Exercise materials START

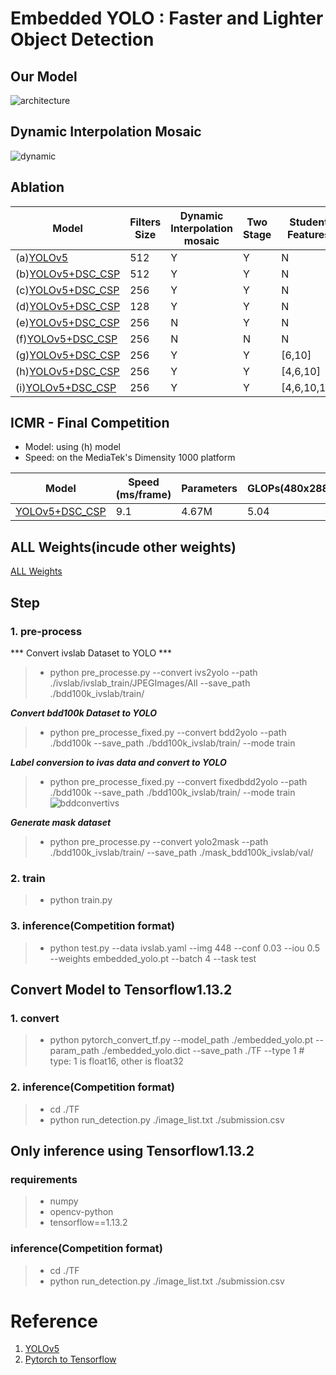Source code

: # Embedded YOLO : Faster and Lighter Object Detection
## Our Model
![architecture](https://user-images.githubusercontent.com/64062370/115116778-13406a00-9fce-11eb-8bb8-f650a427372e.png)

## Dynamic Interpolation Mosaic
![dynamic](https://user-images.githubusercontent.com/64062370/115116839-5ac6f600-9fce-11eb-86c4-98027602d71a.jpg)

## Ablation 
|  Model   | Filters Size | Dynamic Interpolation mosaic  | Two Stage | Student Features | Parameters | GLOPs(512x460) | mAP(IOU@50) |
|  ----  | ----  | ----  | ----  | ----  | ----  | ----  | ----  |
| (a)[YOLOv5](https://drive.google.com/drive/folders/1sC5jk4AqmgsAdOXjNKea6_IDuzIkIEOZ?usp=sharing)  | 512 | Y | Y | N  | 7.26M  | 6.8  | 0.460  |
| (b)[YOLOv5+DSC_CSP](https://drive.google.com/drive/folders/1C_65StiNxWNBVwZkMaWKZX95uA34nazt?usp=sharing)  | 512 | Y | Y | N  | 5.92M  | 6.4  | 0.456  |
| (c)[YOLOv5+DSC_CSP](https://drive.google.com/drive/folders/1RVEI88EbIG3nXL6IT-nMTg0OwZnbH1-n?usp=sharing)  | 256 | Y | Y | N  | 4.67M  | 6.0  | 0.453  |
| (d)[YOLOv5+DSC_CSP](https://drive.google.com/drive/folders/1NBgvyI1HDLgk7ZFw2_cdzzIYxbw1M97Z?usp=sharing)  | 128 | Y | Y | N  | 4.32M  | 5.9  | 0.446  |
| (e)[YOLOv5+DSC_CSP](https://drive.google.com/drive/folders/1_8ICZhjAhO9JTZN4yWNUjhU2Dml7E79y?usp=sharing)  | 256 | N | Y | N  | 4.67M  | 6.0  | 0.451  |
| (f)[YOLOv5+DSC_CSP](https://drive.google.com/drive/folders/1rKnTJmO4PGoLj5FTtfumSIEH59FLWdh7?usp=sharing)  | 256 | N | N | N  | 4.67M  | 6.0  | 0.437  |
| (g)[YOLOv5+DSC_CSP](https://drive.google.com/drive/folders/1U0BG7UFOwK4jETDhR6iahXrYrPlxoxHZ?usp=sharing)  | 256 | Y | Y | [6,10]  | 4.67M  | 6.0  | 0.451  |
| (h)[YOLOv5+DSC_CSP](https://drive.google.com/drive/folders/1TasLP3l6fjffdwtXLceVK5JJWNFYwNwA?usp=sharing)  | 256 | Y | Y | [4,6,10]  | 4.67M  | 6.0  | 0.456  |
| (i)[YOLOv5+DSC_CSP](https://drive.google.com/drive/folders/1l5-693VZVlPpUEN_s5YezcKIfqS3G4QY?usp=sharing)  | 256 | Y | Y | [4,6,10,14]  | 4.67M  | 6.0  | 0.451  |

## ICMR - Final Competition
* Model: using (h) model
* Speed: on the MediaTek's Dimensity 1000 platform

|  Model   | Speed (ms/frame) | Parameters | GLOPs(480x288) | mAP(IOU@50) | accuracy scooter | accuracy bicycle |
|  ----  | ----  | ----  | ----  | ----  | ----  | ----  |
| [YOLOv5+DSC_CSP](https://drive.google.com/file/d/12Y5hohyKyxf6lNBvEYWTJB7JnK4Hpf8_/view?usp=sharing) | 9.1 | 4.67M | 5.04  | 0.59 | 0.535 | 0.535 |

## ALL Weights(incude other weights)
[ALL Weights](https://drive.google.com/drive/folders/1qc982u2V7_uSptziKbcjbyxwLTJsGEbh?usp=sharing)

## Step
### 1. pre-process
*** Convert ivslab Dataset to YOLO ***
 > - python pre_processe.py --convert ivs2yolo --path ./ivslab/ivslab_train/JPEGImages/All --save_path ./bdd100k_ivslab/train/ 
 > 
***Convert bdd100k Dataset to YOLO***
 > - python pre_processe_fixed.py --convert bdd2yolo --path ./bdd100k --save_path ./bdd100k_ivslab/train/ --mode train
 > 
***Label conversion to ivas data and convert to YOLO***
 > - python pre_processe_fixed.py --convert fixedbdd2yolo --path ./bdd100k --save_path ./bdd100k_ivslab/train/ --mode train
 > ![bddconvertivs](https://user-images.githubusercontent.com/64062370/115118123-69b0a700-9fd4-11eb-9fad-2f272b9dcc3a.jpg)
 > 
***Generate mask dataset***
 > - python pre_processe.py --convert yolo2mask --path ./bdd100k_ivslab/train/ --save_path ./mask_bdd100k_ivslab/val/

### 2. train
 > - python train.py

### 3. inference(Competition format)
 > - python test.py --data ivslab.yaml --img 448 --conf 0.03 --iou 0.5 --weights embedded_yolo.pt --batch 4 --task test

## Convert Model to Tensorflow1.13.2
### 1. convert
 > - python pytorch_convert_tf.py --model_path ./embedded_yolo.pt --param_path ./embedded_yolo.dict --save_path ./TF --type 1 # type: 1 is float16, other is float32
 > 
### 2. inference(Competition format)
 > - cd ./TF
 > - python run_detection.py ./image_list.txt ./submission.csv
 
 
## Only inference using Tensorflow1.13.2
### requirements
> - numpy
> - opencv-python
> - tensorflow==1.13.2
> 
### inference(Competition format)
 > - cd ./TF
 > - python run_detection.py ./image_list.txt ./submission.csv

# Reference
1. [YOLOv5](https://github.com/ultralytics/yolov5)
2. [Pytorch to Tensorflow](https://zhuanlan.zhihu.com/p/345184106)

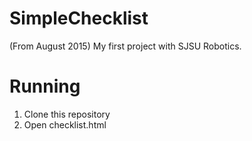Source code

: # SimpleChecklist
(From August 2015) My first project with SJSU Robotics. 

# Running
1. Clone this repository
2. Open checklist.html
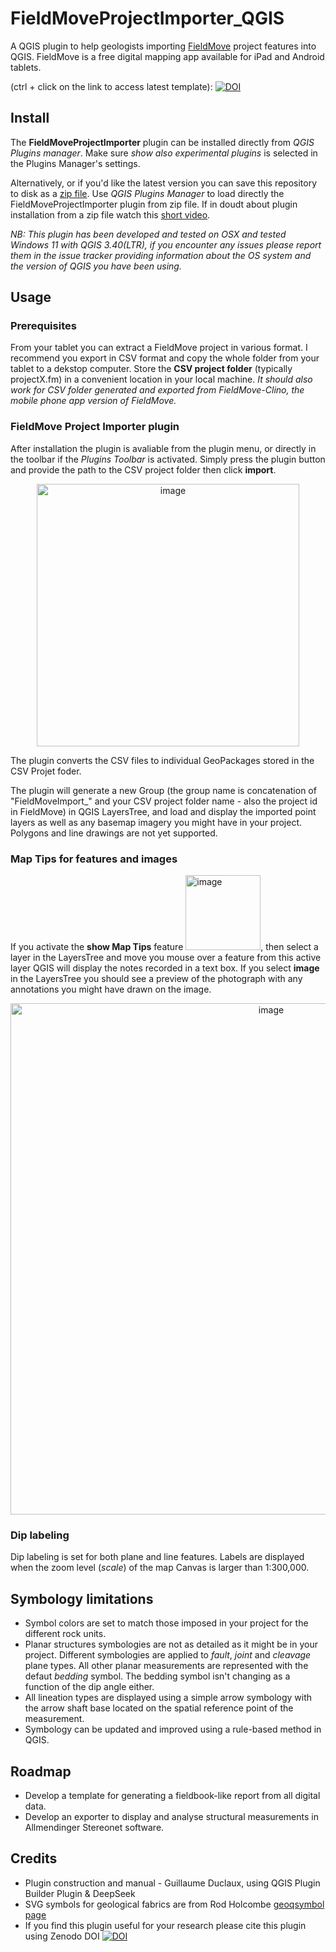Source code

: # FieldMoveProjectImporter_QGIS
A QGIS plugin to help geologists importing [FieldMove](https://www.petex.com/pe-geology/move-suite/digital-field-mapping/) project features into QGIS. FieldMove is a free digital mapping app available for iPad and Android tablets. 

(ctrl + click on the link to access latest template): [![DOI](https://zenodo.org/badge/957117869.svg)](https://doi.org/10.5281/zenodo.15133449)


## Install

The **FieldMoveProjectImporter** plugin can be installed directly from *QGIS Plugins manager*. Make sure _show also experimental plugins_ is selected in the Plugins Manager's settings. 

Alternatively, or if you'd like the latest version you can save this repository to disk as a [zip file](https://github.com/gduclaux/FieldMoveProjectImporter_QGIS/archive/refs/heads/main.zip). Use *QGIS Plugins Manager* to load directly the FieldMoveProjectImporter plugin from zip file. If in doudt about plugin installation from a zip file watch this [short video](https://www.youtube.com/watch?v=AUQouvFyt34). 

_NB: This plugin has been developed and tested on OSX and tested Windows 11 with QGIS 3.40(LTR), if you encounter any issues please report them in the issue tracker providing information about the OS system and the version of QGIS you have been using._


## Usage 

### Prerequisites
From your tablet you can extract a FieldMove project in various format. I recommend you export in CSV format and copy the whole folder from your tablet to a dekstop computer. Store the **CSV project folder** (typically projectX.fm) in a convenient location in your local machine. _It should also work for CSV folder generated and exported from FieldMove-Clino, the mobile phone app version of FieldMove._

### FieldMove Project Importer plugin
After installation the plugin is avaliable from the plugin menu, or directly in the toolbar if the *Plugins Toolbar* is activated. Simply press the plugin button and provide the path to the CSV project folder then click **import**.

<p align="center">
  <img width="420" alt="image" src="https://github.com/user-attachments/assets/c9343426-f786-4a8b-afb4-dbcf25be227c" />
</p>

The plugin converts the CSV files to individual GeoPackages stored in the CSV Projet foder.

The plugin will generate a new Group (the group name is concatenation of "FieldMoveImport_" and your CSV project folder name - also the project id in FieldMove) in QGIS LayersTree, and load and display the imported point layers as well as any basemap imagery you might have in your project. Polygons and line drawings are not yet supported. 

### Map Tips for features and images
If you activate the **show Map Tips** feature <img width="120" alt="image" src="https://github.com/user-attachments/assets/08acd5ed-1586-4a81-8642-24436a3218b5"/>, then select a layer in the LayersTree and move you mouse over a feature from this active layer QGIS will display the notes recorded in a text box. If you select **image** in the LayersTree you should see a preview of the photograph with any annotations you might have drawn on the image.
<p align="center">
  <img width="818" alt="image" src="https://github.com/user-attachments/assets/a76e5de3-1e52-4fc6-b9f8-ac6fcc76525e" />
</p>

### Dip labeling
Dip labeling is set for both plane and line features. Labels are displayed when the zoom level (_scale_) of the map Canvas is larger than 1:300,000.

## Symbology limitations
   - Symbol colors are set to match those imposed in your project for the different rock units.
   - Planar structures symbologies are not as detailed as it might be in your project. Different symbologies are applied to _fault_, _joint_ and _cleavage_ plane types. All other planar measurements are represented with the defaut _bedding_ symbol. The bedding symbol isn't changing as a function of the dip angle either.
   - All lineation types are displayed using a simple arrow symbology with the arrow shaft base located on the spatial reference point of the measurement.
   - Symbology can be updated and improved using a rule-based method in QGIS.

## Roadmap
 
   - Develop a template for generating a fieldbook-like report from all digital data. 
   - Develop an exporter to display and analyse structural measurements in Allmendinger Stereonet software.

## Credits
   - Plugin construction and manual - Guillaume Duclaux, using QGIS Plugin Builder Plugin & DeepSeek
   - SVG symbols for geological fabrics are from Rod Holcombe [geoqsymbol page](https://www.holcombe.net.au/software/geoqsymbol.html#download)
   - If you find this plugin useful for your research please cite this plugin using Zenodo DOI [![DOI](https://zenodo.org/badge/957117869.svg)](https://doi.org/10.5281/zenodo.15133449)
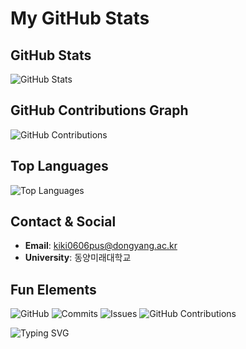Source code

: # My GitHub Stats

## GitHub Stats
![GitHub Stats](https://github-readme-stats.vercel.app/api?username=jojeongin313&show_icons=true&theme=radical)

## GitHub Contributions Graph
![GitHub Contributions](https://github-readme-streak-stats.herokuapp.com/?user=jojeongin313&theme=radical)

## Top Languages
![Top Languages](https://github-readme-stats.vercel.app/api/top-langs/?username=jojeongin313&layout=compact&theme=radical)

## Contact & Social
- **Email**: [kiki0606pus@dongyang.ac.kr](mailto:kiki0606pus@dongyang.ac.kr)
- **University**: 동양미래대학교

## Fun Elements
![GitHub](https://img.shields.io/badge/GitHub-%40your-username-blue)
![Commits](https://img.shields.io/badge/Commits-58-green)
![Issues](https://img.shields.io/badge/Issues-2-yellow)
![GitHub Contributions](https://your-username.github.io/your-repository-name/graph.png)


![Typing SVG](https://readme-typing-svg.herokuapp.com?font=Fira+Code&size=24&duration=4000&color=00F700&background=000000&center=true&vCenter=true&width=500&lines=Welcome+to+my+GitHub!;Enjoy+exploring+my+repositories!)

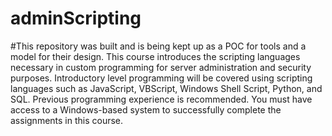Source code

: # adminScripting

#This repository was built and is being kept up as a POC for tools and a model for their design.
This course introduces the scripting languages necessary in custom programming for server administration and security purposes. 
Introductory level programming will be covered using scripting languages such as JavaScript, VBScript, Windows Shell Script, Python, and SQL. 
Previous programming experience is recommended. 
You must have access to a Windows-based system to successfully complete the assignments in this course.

Exercise materials END

> _Instructions to follow_:
Retype exactly the lines of the data above that fall between the line with "### 2. train" and the line with "### 1. convert", inclusive, and add nothing.

> _Completed exercise_:
### 2. train
 > - python train.py

### 3. inference(Competition format)
 > - python test.py --data ivslab.yaml --img 448 --conf 0.03 --iou 0.5 --weights embedded_yolo.pt --batch 4 --task test

## Convert Model to Tensorflow1.13.2
### 1. convert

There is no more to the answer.